[[ TASK DATA open ]]

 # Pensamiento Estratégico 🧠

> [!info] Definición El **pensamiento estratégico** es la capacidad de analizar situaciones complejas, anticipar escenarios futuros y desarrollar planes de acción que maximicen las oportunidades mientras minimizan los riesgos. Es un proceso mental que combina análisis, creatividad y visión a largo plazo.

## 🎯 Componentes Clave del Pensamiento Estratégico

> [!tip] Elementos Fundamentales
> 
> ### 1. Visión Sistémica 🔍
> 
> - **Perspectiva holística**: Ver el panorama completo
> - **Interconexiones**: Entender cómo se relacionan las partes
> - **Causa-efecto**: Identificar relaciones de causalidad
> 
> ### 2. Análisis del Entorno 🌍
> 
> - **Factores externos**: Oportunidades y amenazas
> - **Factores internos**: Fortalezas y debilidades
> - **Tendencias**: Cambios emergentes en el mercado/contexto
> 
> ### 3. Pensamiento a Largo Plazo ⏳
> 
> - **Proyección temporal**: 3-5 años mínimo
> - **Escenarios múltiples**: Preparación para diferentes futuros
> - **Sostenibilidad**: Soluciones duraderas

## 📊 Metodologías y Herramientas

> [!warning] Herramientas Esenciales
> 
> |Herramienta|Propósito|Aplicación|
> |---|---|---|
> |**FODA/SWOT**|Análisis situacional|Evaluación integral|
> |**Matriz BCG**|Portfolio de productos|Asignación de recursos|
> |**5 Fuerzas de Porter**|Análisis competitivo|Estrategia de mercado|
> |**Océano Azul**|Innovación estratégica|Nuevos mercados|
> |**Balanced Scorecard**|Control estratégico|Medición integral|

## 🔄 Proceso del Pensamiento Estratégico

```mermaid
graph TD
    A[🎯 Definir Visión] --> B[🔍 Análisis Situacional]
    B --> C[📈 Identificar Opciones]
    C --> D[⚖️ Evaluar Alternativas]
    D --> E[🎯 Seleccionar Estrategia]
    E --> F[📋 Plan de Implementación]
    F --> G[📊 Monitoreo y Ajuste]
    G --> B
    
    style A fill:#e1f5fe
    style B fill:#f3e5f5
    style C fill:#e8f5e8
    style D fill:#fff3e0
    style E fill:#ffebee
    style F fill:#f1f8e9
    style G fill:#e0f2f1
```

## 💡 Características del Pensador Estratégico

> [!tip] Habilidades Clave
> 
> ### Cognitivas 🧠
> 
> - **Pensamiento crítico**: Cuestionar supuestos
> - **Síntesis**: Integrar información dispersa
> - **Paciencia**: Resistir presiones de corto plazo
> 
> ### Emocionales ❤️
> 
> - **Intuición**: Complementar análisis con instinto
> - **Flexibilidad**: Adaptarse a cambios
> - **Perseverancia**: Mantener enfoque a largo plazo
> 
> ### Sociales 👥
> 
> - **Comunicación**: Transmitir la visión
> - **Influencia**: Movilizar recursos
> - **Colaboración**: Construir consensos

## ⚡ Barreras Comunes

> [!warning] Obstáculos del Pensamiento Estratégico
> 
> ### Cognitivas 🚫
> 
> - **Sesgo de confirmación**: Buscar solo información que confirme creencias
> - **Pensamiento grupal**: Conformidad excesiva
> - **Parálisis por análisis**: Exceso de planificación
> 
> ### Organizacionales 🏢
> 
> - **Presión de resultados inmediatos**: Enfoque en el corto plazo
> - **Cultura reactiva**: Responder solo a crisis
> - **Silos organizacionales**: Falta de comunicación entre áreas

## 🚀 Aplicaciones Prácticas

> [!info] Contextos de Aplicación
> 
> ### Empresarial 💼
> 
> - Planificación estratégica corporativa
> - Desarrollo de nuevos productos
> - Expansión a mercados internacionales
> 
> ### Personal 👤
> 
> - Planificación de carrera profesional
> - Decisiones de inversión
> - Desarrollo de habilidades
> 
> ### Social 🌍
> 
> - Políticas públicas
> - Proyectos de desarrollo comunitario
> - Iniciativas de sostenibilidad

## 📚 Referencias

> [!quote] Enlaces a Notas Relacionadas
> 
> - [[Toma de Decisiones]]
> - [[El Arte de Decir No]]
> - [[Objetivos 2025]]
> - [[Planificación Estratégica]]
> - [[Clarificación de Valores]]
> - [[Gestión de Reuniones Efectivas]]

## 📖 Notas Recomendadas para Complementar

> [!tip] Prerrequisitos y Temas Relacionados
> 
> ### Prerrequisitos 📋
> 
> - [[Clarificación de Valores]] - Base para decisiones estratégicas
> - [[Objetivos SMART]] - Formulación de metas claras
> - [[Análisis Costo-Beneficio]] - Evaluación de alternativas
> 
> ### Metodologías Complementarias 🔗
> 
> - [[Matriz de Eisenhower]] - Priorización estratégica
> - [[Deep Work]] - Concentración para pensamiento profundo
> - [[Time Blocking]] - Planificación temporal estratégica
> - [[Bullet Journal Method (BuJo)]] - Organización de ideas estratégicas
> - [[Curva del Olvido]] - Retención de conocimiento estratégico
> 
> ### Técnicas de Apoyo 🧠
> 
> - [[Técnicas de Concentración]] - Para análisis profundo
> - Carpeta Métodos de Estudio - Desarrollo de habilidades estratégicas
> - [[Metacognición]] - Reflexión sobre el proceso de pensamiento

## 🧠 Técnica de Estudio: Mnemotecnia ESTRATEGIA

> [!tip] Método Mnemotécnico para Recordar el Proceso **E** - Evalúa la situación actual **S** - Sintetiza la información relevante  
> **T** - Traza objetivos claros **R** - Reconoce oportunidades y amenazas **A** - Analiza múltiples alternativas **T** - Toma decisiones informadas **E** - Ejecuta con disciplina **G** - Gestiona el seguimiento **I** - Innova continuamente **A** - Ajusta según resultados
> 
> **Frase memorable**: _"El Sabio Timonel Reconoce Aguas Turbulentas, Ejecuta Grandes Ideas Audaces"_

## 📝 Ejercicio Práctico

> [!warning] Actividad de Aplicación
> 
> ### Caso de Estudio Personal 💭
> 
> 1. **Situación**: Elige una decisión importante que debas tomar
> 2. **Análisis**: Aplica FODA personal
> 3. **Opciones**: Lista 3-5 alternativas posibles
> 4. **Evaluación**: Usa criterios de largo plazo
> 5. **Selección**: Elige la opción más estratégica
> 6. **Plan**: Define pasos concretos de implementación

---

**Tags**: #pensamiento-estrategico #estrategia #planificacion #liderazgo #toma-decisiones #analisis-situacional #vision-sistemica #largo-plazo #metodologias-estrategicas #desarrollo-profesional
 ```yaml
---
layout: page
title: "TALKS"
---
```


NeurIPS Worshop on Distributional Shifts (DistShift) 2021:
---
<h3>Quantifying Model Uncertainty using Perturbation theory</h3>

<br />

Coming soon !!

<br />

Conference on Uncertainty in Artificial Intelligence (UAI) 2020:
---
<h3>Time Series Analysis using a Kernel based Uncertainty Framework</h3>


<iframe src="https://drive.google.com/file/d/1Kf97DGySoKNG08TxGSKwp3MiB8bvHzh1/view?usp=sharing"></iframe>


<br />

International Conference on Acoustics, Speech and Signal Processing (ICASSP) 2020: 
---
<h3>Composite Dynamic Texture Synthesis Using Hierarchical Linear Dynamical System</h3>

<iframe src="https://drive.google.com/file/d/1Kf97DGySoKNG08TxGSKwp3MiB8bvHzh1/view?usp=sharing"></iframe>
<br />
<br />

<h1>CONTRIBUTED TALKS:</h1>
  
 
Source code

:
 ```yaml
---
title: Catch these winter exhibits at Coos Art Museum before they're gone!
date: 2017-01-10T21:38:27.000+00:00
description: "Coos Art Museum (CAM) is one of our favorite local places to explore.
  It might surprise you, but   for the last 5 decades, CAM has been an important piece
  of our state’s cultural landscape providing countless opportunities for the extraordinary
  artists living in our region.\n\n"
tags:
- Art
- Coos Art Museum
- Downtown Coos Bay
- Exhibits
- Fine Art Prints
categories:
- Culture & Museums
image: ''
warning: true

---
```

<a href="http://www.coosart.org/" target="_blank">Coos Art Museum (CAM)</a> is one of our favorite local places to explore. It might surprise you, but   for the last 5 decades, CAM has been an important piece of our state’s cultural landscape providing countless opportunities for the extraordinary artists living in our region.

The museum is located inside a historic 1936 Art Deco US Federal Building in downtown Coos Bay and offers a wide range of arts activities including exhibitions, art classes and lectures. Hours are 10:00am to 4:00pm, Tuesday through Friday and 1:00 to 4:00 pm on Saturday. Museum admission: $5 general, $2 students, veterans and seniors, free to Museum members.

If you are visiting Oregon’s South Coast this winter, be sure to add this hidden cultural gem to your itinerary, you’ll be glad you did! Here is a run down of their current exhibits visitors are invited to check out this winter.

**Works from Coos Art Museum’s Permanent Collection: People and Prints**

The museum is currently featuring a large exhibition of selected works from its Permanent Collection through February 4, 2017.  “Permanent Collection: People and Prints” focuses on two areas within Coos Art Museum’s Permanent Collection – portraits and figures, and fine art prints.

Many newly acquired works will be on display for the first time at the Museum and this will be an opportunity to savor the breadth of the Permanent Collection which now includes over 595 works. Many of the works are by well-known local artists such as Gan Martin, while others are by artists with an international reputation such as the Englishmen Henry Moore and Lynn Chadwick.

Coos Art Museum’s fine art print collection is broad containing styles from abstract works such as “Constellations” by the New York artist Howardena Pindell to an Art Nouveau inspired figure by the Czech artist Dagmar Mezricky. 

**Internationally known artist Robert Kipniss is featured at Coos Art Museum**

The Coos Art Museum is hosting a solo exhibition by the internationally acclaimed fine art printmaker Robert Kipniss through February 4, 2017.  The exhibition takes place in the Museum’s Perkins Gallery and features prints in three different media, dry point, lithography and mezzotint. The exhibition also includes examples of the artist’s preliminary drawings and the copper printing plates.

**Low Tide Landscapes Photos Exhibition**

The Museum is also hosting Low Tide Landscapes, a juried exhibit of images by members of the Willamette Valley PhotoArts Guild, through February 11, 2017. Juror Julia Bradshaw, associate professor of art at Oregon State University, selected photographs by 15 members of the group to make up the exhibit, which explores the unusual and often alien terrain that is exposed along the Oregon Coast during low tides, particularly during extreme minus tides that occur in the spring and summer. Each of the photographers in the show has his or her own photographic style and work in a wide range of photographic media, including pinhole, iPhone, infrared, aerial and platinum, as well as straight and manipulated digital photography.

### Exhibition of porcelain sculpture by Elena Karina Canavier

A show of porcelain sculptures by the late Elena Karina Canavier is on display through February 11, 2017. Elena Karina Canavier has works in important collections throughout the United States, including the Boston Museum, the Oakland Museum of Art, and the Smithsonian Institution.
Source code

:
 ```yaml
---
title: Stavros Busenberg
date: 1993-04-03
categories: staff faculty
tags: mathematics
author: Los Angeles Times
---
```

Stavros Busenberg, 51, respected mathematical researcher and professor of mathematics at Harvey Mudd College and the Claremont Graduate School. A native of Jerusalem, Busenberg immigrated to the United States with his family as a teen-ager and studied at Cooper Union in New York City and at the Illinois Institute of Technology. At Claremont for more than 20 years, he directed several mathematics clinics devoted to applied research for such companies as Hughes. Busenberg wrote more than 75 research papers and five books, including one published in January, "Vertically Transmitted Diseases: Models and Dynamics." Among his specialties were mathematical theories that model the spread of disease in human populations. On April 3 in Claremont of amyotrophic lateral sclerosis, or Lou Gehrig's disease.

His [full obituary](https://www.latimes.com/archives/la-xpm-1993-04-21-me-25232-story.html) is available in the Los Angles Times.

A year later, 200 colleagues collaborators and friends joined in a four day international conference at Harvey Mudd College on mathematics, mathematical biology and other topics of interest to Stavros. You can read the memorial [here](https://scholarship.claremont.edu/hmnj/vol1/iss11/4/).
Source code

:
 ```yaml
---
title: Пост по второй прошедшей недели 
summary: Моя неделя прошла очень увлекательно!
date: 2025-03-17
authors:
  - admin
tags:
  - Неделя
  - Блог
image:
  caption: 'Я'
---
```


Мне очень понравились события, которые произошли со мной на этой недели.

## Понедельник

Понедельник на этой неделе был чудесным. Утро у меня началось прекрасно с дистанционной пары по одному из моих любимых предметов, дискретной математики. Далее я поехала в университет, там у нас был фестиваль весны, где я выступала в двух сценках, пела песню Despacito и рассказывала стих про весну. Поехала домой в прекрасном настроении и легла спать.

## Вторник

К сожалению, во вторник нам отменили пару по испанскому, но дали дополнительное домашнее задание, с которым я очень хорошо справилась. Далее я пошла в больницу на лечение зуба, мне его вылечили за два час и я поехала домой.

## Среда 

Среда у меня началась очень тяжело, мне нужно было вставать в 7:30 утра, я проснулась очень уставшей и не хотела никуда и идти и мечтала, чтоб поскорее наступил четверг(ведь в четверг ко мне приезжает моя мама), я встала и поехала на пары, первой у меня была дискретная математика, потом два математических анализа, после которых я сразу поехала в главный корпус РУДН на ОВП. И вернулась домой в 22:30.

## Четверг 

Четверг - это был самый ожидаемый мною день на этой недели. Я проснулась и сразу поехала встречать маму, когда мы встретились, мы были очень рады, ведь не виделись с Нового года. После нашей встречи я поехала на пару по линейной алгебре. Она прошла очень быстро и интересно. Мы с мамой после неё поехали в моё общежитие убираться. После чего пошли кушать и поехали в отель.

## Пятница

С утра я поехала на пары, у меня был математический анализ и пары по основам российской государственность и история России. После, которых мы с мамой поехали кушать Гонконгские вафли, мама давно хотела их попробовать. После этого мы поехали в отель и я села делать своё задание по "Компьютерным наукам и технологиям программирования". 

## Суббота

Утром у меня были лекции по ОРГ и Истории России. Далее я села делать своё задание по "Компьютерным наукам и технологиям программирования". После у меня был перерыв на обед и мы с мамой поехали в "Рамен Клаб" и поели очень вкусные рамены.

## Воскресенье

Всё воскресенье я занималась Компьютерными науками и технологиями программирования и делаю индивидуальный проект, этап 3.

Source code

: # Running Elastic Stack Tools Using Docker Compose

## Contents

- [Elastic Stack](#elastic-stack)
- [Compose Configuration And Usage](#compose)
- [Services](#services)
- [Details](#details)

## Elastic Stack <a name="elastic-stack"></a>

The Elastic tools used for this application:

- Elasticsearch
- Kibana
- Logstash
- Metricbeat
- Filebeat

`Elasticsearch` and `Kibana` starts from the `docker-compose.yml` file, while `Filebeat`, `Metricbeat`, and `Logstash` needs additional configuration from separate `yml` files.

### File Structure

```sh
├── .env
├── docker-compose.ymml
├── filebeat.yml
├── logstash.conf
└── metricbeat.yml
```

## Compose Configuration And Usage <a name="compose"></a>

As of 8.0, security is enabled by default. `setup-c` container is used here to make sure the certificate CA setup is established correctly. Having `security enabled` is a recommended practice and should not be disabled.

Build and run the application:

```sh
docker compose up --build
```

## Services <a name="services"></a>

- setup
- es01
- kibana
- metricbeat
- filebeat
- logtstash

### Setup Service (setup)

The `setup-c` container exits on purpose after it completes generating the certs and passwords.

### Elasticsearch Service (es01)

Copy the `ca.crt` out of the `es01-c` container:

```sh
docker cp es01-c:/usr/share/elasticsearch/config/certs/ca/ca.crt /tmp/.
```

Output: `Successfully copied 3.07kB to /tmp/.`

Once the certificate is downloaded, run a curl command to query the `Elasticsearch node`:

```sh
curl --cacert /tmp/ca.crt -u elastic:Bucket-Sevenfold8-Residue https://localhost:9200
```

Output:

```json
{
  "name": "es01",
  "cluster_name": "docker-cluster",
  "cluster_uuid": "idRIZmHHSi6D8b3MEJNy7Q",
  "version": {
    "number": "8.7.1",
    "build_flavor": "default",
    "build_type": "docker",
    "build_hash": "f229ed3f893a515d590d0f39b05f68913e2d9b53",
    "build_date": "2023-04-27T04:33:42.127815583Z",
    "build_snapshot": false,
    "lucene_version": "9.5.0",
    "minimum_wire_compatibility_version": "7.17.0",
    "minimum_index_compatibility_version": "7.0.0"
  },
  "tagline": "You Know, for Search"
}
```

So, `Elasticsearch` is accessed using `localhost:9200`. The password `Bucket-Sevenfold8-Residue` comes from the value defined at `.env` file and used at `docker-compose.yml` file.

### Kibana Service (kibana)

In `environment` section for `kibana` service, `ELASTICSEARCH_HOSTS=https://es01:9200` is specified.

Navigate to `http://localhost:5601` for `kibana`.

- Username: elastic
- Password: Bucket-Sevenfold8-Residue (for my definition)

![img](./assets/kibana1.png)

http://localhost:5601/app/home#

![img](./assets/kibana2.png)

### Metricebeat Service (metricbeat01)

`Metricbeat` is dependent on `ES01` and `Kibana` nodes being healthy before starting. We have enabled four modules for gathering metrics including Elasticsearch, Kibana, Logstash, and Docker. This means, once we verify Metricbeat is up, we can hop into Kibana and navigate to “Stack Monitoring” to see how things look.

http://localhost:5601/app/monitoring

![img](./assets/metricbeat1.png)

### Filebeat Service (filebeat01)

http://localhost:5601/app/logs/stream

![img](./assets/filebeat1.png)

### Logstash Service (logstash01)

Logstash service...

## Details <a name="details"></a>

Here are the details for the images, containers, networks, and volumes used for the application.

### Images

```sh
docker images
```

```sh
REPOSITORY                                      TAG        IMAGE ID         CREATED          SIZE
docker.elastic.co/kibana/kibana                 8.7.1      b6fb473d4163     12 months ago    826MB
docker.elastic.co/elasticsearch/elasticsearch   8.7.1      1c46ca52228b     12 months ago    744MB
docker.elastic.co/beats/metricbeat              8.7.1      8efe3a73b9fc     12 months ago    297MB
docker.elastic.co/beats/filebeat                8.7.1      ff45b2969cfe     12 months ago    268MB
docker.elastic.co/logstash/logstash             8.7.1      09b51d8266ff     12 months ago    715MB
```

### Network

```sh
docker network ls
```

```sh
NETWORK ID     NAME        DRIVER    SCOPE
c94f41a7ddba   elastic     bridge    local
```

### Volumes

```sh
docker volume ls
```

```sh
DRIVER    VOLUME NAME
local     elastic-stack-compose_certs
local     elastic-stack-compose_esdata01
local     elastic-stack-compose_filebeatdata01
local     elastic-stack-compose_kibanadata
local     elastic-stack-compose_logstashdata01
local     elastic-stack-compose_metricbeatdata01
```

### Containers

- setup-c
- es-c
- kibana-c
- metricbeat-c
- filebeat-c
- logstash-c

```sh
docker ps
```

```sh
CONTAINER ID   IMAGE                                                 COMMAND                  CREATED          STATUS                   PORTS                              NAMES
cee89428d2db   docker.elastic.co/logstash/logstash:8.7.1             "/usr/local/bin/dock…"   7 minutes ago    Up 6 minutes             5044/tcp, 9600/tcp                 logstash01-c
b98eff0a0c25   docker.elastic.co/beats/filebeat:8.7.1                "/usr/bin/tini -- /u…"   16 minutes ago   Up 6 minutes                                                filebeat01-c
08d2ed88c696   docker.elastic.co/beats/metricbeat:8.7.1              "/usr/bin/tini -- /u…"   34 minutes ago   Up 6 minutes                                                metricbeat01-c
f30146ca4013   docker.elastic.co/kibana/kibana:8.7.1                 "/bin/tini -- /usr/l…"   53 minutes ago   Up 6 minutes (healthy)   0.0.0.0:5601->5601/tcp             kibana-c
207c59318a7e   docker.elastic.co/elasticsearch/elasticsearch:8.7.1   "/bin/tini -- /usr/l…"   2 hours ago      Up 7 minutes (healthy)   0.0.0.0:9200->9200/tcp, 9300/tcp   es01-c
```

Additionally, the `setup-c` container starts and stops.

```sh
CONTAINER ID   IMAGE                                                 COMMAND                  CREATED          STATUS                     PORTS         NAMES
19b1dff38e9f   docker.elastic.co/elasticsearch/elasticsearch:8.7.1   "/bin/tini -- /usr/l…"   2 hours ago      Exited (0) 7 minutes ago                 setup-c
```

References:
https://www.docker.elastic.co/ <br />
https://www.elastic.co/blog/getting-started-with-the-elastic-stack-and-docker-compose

[[ TASK DATA closed ]]

• **YOUR INSTRUCTIONS**: Please find every line in the records above that holds the word "four" and copy it.

• **SOLUTION FOR THIS EXERCISE**:
A year later, 200 colleagues collaborators and friends joined in a four day international conference at Harvey Mudd College on mathematics, mathematical biology and other topics of interest to Stavros. You can read the memorial [here](https://scholarship.claremont.edu/hmnj/vol1/iss11/4/).
`Metricbeat` is dependent on `ES01` and `Kibana` nodes being healthy before starting. We have enabled four modules for gathering metrics including Elasticsearch, Kibana, Logstash, and Docker. This means, once we verify Metricbeat is up, we can hop into Kibana and navigate to “Stack Monitoring” to see how things look.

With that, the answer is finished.